Exercise data: Begin

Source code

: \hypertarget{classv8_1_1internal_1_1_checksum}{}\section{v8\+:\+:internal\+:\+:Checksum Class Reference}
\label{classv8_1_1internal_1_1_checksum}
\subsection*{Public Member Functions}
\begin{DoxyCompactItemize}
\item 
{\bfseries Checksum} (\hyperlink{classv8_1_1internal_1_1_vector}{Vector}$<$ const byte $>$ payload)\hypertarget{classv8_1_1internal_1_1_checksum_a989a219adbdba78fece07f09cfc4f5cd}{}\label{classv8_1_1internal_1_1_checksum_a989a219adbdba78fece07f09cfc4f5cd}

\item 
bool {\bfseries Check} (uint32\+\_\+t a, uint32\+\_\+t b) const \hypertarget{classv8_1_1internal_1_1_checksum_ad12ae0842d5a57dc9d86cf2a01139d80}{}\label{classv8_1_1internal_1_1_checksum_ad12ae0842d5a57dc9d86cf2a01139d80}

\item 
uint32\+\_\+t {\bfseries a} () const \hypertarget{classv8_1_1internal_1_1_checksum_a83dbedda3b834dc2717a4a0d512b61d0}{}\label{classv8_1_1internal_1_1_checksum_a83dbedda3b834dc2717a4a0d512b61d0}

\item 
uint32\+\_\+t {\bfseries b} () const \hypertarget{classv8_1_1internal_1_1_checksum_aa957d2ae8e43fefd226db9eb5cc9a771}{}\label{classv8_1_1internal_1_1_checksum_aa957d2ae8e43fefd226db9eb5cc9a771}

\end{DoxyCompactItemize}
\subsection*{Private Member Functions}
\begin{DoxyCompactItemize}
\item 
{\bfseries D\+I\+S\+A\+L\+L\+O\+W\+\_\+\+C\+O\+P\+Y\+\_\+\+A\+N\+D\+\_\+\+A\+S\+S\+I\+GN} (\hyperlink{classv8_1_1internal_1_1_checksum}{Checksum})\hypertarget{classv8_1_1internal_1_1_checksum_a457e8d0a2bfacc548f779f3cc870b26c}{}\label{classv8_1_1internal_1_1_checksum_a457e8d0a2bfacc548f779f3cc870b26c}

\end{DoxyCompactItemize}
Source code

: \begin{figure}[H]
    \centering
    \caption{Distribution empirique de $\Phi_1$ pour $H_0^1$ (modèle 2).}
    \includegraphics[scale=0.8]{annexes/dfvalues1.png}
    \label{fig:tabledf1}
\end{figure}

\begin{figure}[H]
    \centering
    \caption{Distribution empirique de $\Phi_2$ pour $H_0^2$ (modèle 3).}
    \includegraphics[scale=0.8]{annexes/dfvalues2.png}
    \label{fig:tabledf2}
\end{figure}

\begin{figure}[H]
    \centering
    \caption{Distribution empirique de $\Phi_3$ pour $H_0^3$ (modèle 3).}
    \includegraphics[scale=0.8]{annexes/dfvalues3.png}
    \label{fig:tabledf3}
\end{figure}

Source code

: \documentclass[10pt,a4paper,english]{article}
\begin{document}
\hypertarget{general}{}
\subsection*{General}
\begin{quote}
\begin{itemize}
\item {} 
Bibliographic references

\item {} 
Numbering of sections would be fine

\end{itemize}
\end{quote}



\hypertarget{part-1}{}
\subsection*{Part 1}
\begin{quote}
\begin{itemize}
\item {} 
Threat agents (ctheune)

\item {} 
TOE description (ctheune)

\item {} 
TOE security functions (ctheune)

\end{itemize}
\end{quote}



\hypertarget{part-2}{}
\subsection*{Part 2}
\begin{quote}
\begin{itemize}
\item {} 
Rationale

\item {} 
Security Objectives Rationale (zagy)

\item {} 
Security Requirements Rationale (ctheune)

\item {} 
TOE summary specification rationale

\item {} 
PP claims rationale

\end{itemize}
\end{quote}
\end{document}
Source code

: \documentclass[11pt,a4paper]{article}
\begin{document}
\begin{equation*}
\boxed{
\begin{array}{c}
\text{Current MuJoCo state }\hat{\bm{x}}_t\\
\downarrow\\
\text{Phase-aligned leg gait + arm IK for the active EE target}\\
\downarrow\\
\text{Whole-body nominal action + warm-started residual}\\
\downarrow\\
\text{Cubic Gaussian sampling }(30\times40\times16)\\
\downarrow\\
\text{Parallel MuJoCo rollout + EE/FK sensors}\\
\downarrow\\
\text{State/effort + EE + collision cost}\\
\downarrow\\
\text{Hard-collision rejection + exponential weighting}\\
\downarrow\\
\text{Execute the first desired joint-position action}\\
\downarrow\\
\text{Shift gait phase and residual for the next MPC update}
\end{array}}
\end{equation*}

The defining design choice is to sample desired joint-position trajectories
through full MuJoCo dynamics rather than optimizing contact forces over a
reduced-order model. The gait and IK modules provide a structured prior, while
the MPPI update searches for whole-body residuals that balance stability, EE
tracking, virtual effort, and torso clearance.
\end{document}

Exercise data: End

- **Work order**: Copy each line of the material exactly as shown.

- **Answer space**:
Source code

: \hypertarget{classv8_1_1internal_1_1_checksum}{}\section{v8\+:\+:internal\+:\+:Checksum Class Reference}
\label{classv8_1_1internal_1_1_checksum}
\subsection*{Public Member Functions}
\begin{DoxyCompactItemize}
\item 
{\bfseries Checksum} (\hyperlink{classv8_1_1internal_1_1_vector}{Vector}$<$ const byte $>$ payload)\hypertarget{classv8_1_1internal_1_1_checksum_a989a219adbdba78fece07f09cfc4f5cd}{}\label{classv8_1_1internal_1_1_checksum_a989a219adbdba78fece07f09cfc4f5cd}

\item 
bool {\bfseries Check} (uint32\+\_\+t a, uint32\+\_\+t b) const \hypertarget{classv8_1_1internal_1_1_checksum_ad12ae0842d5a57dc9d86cf2a01139d80}{}\label{classv8_1_1internal_1_1_checksum_ad12ae0842d5a57dc9d86cf2a01139d80}

\item 
uint32\+\_\+t {\bfseries a} () const \hypertarget{classv8_1_1internal_1_1_checksum_a83dbedda3b834dc2717a4a0d512b61d0}{}\label{classv8_1_1internal_1_1_checksum_a83dbedda3b834dc2717a4a0d512b61d0}

\item 
uint32\+\_\+t {\bfseries b} () const \hypertarget{classv8_1_1internal_1_1_checksum_aa957d2ae8e43fefd226db9eb5cc9a771}{}\label{classv8_1_1internal_1_1_checksum_aa957d2ae8e43fefd226db9eb5cc9a771}

\end{DoxyCompactItemize}
\subsection*{Private Member Functions}
\begin{DoxyCompactItemize}
\item 
{\bfseries D\+I\+S\+A\+L\+L\+O\+W\+\_\+\+C\+O\+P\+Y\+\_\+\+A\+N\+D\+\_\+\+A\+S\+S\+I\+GN} (\hyperlink{classv8_1_1internal_1_1_checksum}{Checksum})\hypertarget{classv8_1_1internal_1_1_checksum_a457e8d0a2bfacc548f779f3cc870b26c}{}\label{classv8_1_1internal_1_1_checksum_a457e8d0a2bfacc548f779f3cc870b26c}

\end{DoxyCompactItemize}
Source code

: \begin{figure}[H]
    \centering
    \caption{Distribution empirique de $\Phi_1$ pour $H_0^1$ (modèle 2).}
    \includegraphics[scale=0.8]{annexes/dfvalues1.png}
    \label{fig:tabledf1}
\end{figure}

\begin{figure}[H]
    \centering
    \caption{Distribution empirique de $\Phi_2$ pour $H_0^2$ (modèle 3).}
    \includegraphics[scale=0.8]{annexes/dfvalues2.png}
    \label{fig:tabledf2}
\end{figure}

\begin{figure}[H]
    \centering
    \caption{Distribution empirique de $\Phi_3$ pour $H_0^3$ (modèle 3).}
    \includegraphics[scale=0.8]{annexes/dfvalues3.png}
    \label{fig:tabledf3}
\end{figure}

Source code

: \documentclass[10pt,a4paper,english]{article}
\begin{document}
\hypertarget{general}{}
\subsection*{General}
\begin{quote}
\begin{itemize}
\item {} 
Bibliographic references

\item {} 
Numbering of sections would be fine

\end{itemize}
\end{quote}



\hypertarget{part-1}{}
\subsection*{Part 1}
\begin{quote}
\begin{itemize}
\item {} 
Threat agents (ctheune)

\item {} 
TOE description (ctheune)

\item {} 
TOE security functions (ctheune)

\end{itemize}
\end{quote}



\hypertarget{part-2}{}
\subsection*{Part 2}
\begin{quote}
\begin{itemize}
\item {} 
Rationale

\item {} 
Security Objectives Rationale (zagy)

\item {} 
Security Requirements Rationale (ctheune)

\item {} 
TOE summary specification rationale

\item {} 
PP claims rationale

\end{itemize}
\end{quote}
\end{document}
Source code

: \documentclass[11pt,a4paper]{article}
\begin{document}
\begin{equation*}
\boxed{
\begin{array}{c}
\text{Current MuJoCo state }\hat{\bm{x}}_t\\
\downarrow\\
\text{Phase-aligned leg gait + arm IK for the active EE target}\\
\downarrow\\
\text{Whole-body nominal action + warm-started residual}\\
\downarrow\\
\text{Cubic Gaussian sampling }(30\times40\times16)\\
\downarrow\\
\text{Parallel MuJoCo rollout + EE/FK sensors}\\
\downarrow\\
\text{State/effort + EE + collision cost}\\
\downarrow\\
\text{Hard-collision rejection + exponential weighting}\\
\downarrow\\
\text{Execute the first desired joint-position action}\\
\downarrow\\
\text{Shift gait phase and residual for the next MPC update}
\end{array}}
\end{equation*}

The defining design choice is to sample desired joint-position trajectories
through full MuJoCo dynamics rather than optimizing contact forces over a
reduced-order model. The gait and IK modules provide a structured prior, while
the MPPI update searches for whole-body residuals that balance stability, EE
tracking, virtual effort, and torso clearance.
\end{document}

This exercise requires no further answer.